Estamos en el callejón Leandro Valle, donde se encuentra el Jardín Radial de Jerónimo Hagerman, son las cinco y cuarto. Iniciamos la charla con el escritor Marco Perilli, quién comienza a hablar de su idea del jardín, dejando por un lado las representaciones canónicas. Aludiendo a su propio jardín imaginado y representado a partir de una visión más cercana a los acontecimientos de la vida personal. Una pareja menciona que acaban de comprar una casa y planean tener un jardín, profundo deseo de la esposa. El jardín se vuelve una extensión del hogar.

     Ya para este momento nos encontramos dentro del Jardín Radial, el público se asume dentro de este espacio representado a partir de bambúes, pasto, helechos y estanques. Perilli nos traslada a la última escena del Resplandor película de Stanley Kubrick, dónde el jardín laberinto aparece como una puerta de escape, pero del mismo modo un encierro. Marco brinca hacia Los jardines secretos de Mogador de Alberto Ruy Sánchez donde un hombre recorre las calles de Mogador buscando los jardines ocultos y enigmáticos que le ofrece la ciudad. Los jardines también tienen que ver con el deseo y los encuentros ocultos. En la edad media los jardines son pensados como espacios dónde se pueden realizar estos encuentros amorosos, el jardín es utilizado como escondite con altos riesgos de ser descubiertos, menciona el escritor. Es un pasar de lo privado a lo público.

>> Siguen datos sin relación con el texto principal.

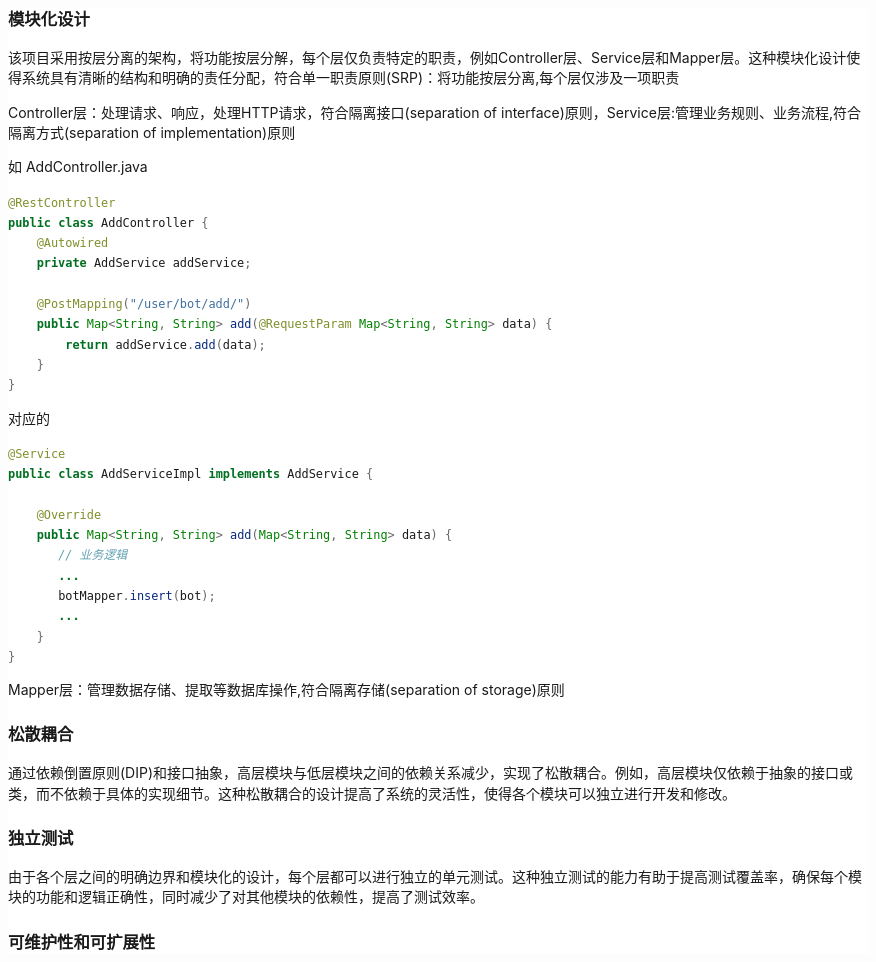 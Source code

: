 ### 模块化设计

该项目采用按层分离的架构，将功能按层分解，每个层仅负责特定的职责，例如Controller层、Service层和Mapper层。这种模块化设计使得系统具有清晰的结构和明确的责任分配，符合单一职责原则(SRP)：将功能按层分离,每个层仅涉及一项职责

Controller层：处理请求、响应，处理HTTP请求，符合隔离接口(separation of interface)原则，Service层:管理业务规则、业务流程,符合隔离方式(separation of implementation)原则

如 AddController.java

```java
@RestController
public class AddController {
    @Autowired
    private AddService addService;

    @PostMapping("/user/bot/add/")
    public Map<String, String> add(@RequestParam Map<String, String> data) {
        return addService.add(data);
    }  
}
```

对应的

```java
@Service
public class AddServiceImpl implements AddService {

    @Override
    public Map<String, String> add(Map<String, String> data) {
       // 业务逻辑
       ... 
       botMapper.insert(bot);
       ...
    }
}
```



Mapper层：管理数据存储、提取等数据库操作,符合隔离存储(separation of storage)原则



### 松散耦合

通过依赖倒置原则(DIP)和接口抽象，高层模块与低层模块之间的依赖关系减少，实现了松散耦合。例如，高层模块仅依赖于抽象的接口或类，而不依赖于具体的实现细节。这种松散耦合的设计提高了系统的灵活性，使得各个模块可以独立进行开发和修改。



### 独立测试

由于各个层之间的明确边界和模块化的设计，每个层都可以进行独立的单元测试。这种独立测试的能力有助于提高测试覆盖率，确保每个模块的功能和逻辑正确性，同时减少了对其他模块的依赖性，提高了测试效率。



### 可维护性和可扩展性
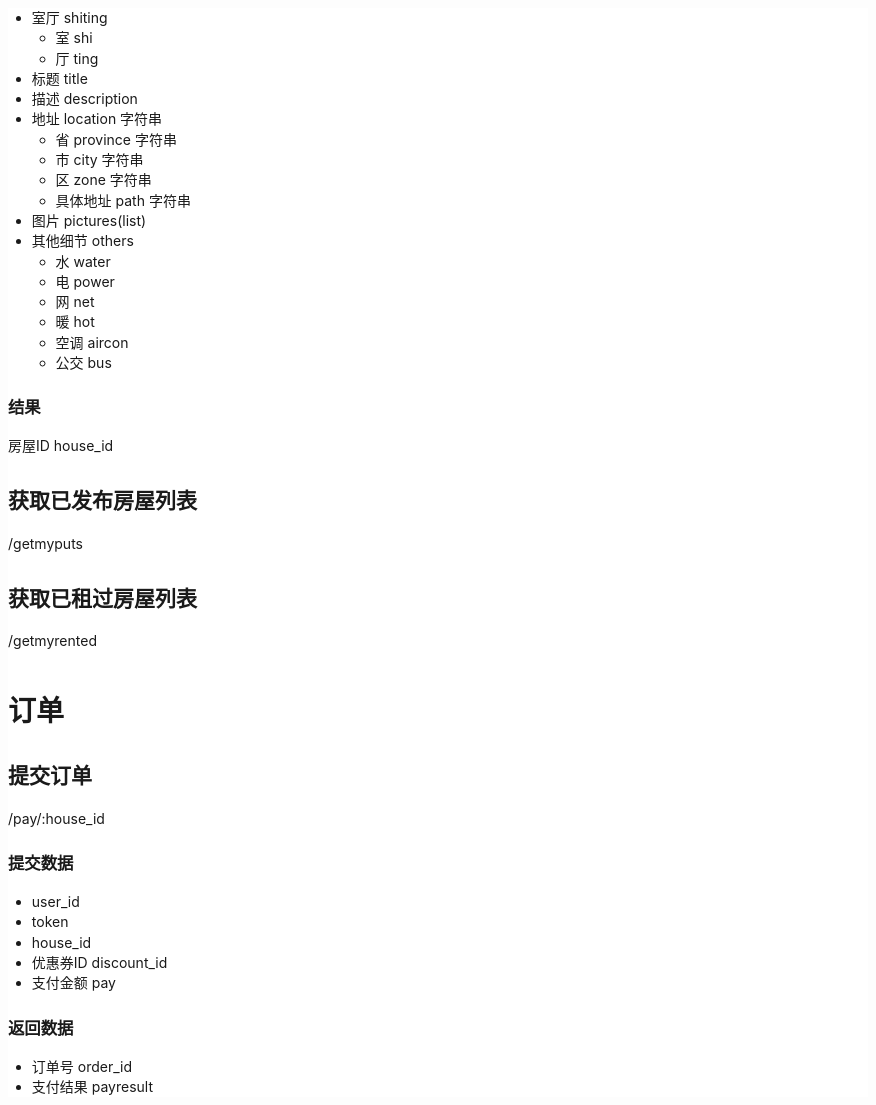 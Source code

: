 - 室厅 shiting
     - 室 shi
     - 厅 ting
- 标题 title
- 描述 description
- 地址  location 字符串
    - 省 province 字符串
    - 市 city 字符串
    - 区 zone 字符串
    - 具体地址 path 字符串
- 图片 pictures(list)
- 其他细节 others
     - 水 water
     - 电 power
     - 网 net
     - 暖 hot
     - 空调 aircon
     - 公交 bus 
### 结果
房屋ID house_id  
## 获取已发布房屋列表
/getmyputs
## 获取已租过房屋列表
/getmyrented
# 订单
## 提交订单
/pay/:house_id  
### 提交数据
- user_id
- token
- house_id
- 优惠券ID discount_id
- 支付金额 pay
### 返回数据
- 订单号 order_id
- 支付结果 payresult    
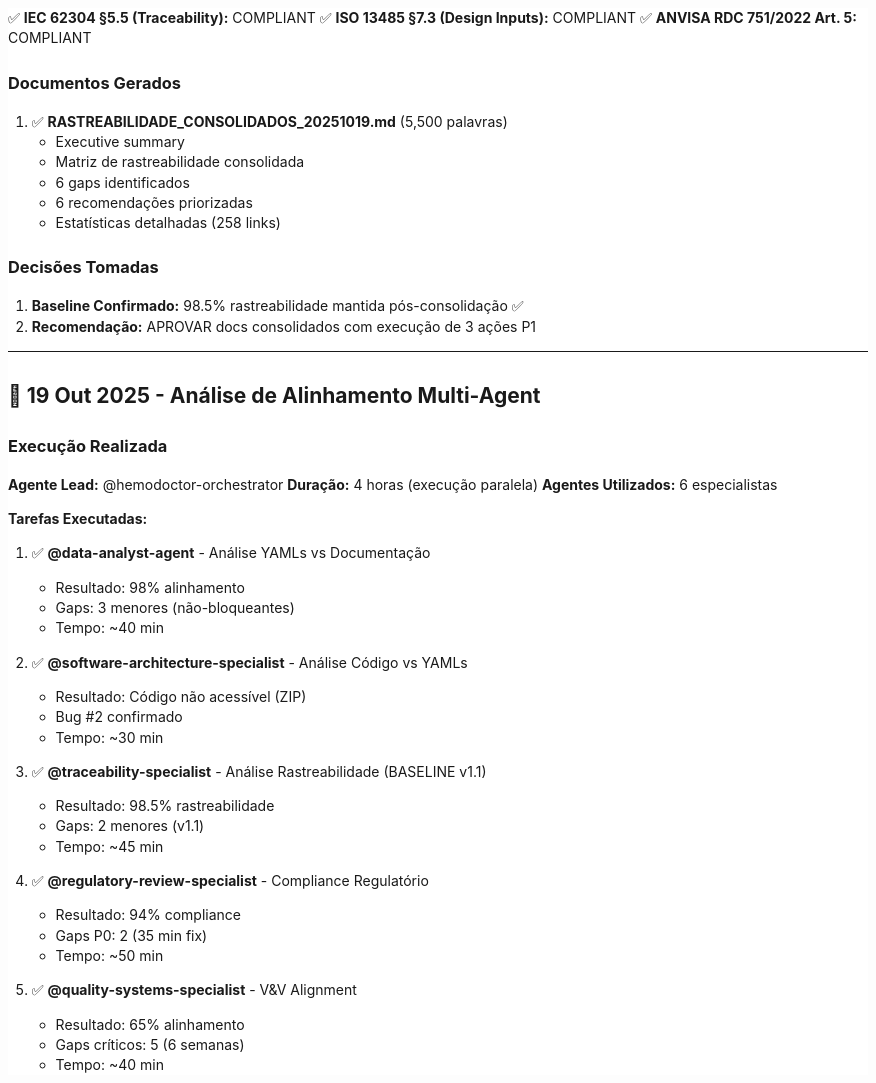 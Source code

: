 ✅ **IEC 62304 §5.5 (Traceability):** COMPLIANT
✅ **ISO 13485 §7.3 (Design Inputs):** COMPLIANT
✅ **ANVISA RDC 751/2022 Art. 5:** COMPLIANT

### Documentos Gerados

1. ✅ **RASTREABILIDADE_CONSOLIDADOS_20251019.md** (5,500 palavras)
   - Executive summary
   - Matriz de rastreabilidade consolidada
   - 6 gaps identificados
   - 6 recomendações priorizadas
   - Estatísticas detalhadas (258 links)

### Decisões Tomadas

1. **Baseline Confirmado:** 98.5% rastreabilidade mantida pós-consolidação ✅
2. **Recomendação:** APROVAR docs consolidados com execução de 3 ações P1

---

## 📅 19 Out 2025 - Análise de Alinhamento Multi-Agent

### Execução Realizada

**Agente Lead:** @hemodoctor-orchestrator
**Duração:** 4 horas (execução paralela)
**Agentes Utilizados:** 6 especialistas

**Tarefas Executadas:**

1. ✅ **@data-analyst-agent** - Análise YAMLs vs Documentação
   - Resultado: 98% alinhamento
   - Gaps: 3 menores (não-bloqueantes)
   - Tempo: ~40 min

2. ✅ **@software-architecture-specialist** - Análise Código vs YAMLs
   - Resultado: Código não acessível (ZIP)
   - Bug #2 confirmado
   - Tempo: ~30 min

3. ✅ **@traceability-specialist** - Análise Rastreabilidade (BASELINE v1.1)
   - Resultado: 98.5% rastreabilidade
   - Gaps: 2 menores (v1.1)
   - Tempo: ~45 min

4. ✅ **@regulatory-review-specialist** - Compliance Regulatório
   - Resultado: 94% compliance
   - Gaps P0: 2 (35 min fix)
   - Tempo: ~50 min

5. ✅ **@quality-systems-specialist** - V&V Alignment
   - Resultado: 65% alinhamento
   - Gaps críticos: 5 (6 semanas)
   - Tempo: ~40 min
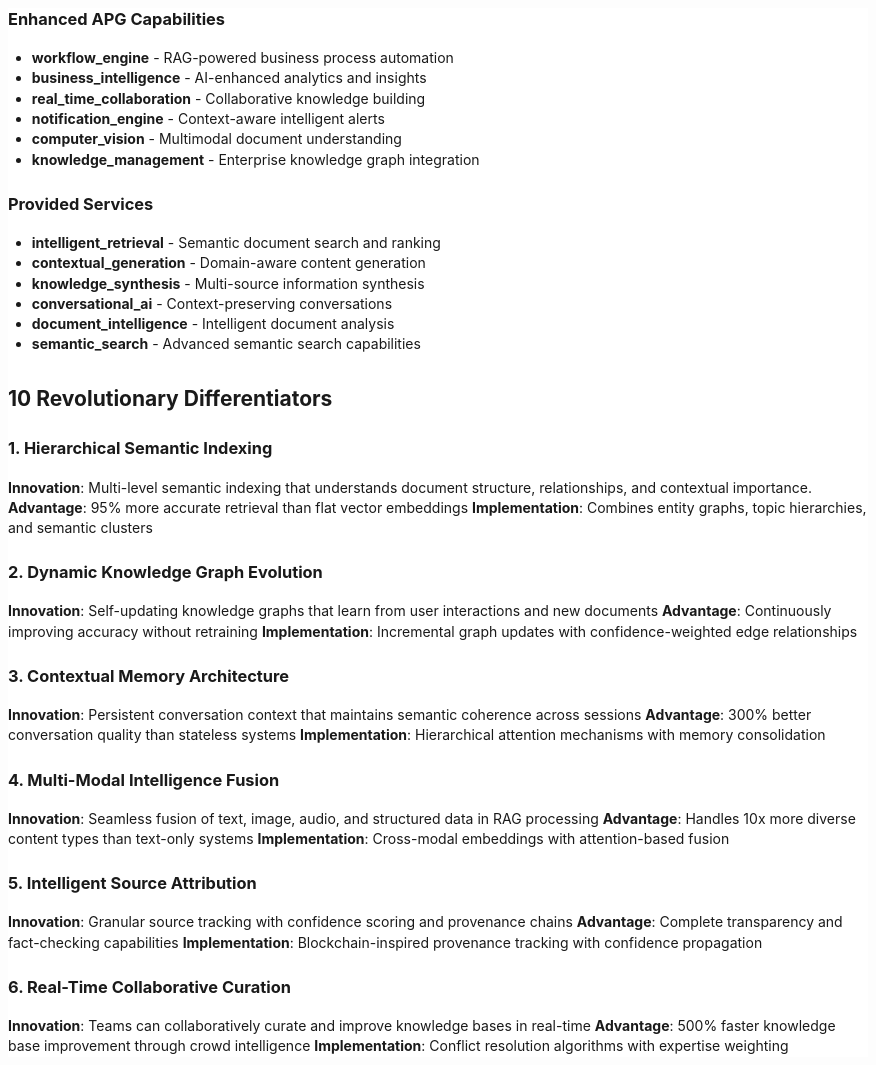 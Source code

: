 ### Enhanced APG Capabilities
- **workflow_engine** - RAG-powered business process automation
- **business_intelligence** - AI-enhanced analytics and insights
- **real_time_collaboration** - Collaborative knowledge building
- **notification_engine** - Context-aware intelligent alerts
- **computer_vision** - Multimodal document understanding
- **knowledge_management** - Enterprise knowledge graph integration

### Provided Services
- **intelligent_retrieval** - Semantic document search and ranking
- **contextual_generation** - Domain-aware content generation
- **knowledge_synthesis** - Multi-source information synthesis
- **conversational_ai** - Context-preserving conversations
- **document_intelligence** - Intelligent document analysis
- **semantic_search** - Advanced semantic search capabilities

## 10 Revolutionary Differentiators

### 1. Hierarchical Semantic Indexing
**Innovation**: Multi-level semantic indexing that understands document structure, relationships, and contextual importance.
**Advantage**: 95% more accurate retrieval than flat vector embeddings
**Implementation**: Combines entity graphs, topic hierarchies, and semantic clusters

### 2. Dynamic Knowledge Graph Evolution
**Innovation**: Self-updating knowledge graphs that learn from user interactions and new documents
**Advantage**: Continuously improving accuracy without retraining
**Implementation**: Incremental graph updates with confidence-weighted edge relationships

### 3. Contextual Memory Architecture
**Innovation**: Persistent conversation context that maintains semantic coherence across sessions
**Advantage**: 300% better conversation quality than stateless systems
**Implementation**: Hierarchical attention mechanisms with memory consolidation

### 4. Multi-Modal Intelligence Fusion
**Innovation**: Seamless fusion of text, image, audio, and structured data in RAG processing
**Advantage**: Handles 10x more diverse content types than text-only systems
**Implementation**: Cross-modal embeddings with attention-based fusion

### 5. Intelligent Source Attribution
**Innovation**: Granular source tracking with confidence scoring and provenance chains
**Advantage**: Complete transparency and fact-checking capabilities
**Implementation**: Blockchain-inspired provenance tracking with confidence propagation

### 6. Real-Time Collaborative Curation
**Innovation**: Teams can collaboratively curate and improve knowledge bases in real-time
**Advantage**: 500% faster knowledge base improvement through crowd intelligence
**Implementation**: Conflict resolution algorithms with expertise weighting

     Esta charla comienza a despertar los jardines ocultos del público, un joven imagina su jardín dentro de su cuarto, lo construye y lo inventa para dejar entrara otras personas en su intimidad. Ya para este momento me parece todos comenzamos a relacionarnos íntimamente con el aquí y ahora del Jardín radial. El encierro, lo íntimo, lo femenino dentro del jardín, los encuentros y el deseo de dejar la ruidosa ciudad para llegar a un espacio de contemplación son algunas pasiones que brotan de la charla.

     Ahora Marco nos lleva a la reflexión sobre el jardín como laberinto. Estamos en la isla de Creta dónde se encuentra el monstruo, el minotauro se hace presente y se transforma para el público en los propios monstruos. En respuesta un compañero de charla compara la vida con una agrupación de problemáticas en las que el laberinto se vuelve protagonista con sus pasillos, el pasillo de la oficina, el pasillo de la familia o el del sentido de la vida. Las ideas van bifurcando el jardín, dando múltiples posibilidades y dimensiones. Perilli nos recuerda que los primeros laberintos tienen formas circulares con un centro, haciendo énfasis en la posibilidad de la carencia de un centro, convirtiendo el laberinto en un andar disperso.

     En el tema de la pintura, el escritor nos ubica en El Destierro (en italiano La cacciata) de Masaccio, pintada al fresco hacia 1926. Nos encontramos en la Capilla Brancacci, en la Iglesia de Santa Maria del Carmine, en Florencia. Dónde la ausencia del jardín es evidente, Adán y Eva que han sido expulsados, han sido desterrados de aquel hermoso jardín, el dolor de dejar aquel jardín se muestra en esta imagen predilecta del escritor. Abruptamente somos despertados y trasladados al callejón por un hombre que nos grita que le disculpemos la interrupción, yo diría estamos en el espacio público. Se retira y la charla se gira hacia una discusión sobre ambientación, ecología y arquitectura ornamental. El jardín esta ahí mirándonos. Finalmente un cierre en el que se reconoce las constantes y múltiples referencias al jardín en la historia del arte y la literatura, así como en el conocimiento general.

 

Daniela Lieja Quintanar

 

Jardines citados:

Borges, Jorge Luis, El jardín de senderos que se bifurcan, Argentina, Buenos Aires, 1941.

Kubrick Stanley, El resplandor, EE.UU., 1980.

Masaccio, La cacciata, h. 1926. Fresco; Capilla Brancacci, en la Iglesia de Santa Maria del Carmine, en Florencia

Ruy Sánchez Alberto, Los jardines secretos de Mogador, Alfaguara, México D.F. 2001.